Si la presque "simplicité" de la résolution - parfaitement crédible - des deux enquêtes surprend, et est finalement à porter au crédit du scénario du film, Alejandro Montiel, à la fois scénariste et réalisateur de "Intuition", se tire une balle dans le pied en bâclant de manière peu claire l'un de ses intrigues (les rapports entre la police et une bande de trafiquants de pièces détachées automobiles...) à la faveur d'une scène de fusillade qui frôle le ridicule.

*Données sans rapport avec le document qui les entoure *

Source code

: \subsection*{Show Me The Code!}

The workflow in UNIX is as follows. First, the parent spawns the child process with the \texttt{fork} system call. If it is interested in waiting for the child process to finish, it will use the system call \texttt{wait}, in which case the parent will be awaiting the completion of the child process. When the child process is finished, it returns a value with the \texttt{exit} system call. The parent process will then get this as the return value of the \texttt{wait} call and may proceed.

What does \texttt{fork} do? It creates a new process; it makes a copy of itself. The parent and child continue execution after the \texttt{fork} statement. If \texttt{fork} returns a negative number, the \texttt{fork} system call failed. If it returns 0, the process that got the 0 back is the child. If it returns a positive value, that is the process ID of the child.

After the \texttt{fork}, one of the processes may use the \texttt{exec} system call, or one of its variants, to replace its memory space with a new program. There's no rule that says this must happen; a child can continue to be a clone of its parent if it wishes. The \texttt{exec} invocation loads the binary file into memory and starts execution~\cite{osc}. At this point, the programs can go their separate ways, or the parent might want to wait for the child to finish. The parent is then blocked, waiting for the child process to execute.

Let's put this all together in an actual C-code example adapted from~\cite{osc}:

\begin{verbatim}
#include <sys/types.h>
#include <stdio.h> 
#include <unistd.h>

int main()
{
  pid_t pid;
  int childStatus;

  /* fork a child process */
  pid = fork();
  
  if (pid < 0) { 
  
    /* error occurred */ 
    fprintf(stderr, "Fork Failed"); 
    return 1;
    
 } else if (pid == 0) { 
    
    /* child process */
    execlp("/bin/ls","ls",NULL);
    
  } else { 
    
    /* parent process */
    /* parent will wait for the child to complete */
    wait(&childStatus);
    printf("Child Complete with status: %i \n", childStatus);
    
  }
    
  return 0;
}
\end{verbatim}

Le bilan de "Intuition" est donc mitigé : on est devant un « film policier » assez générique – qu’il soit argentin est finalement un détail sans grande importance – qui fonctionne plutôt bien, mais on déplorera la faiblesse de la partie « humaine », et que les drames qui se sont joués sous nos yeux n’aient pas été mieux traités par un scénario qui s’est concentré sur les faits au détriment de leur impact.
Signalons enfin aux amateurs de cinéma argentin que "Intuition" est le prequel du précédent film de Montiel, "Perdida", qui avait été beaucoup moins bien accueilli que celui-ci, et que Joaquín Furriel, convaincant ici, était également au casting de l'intéressant "El Hijo" l'année dernière.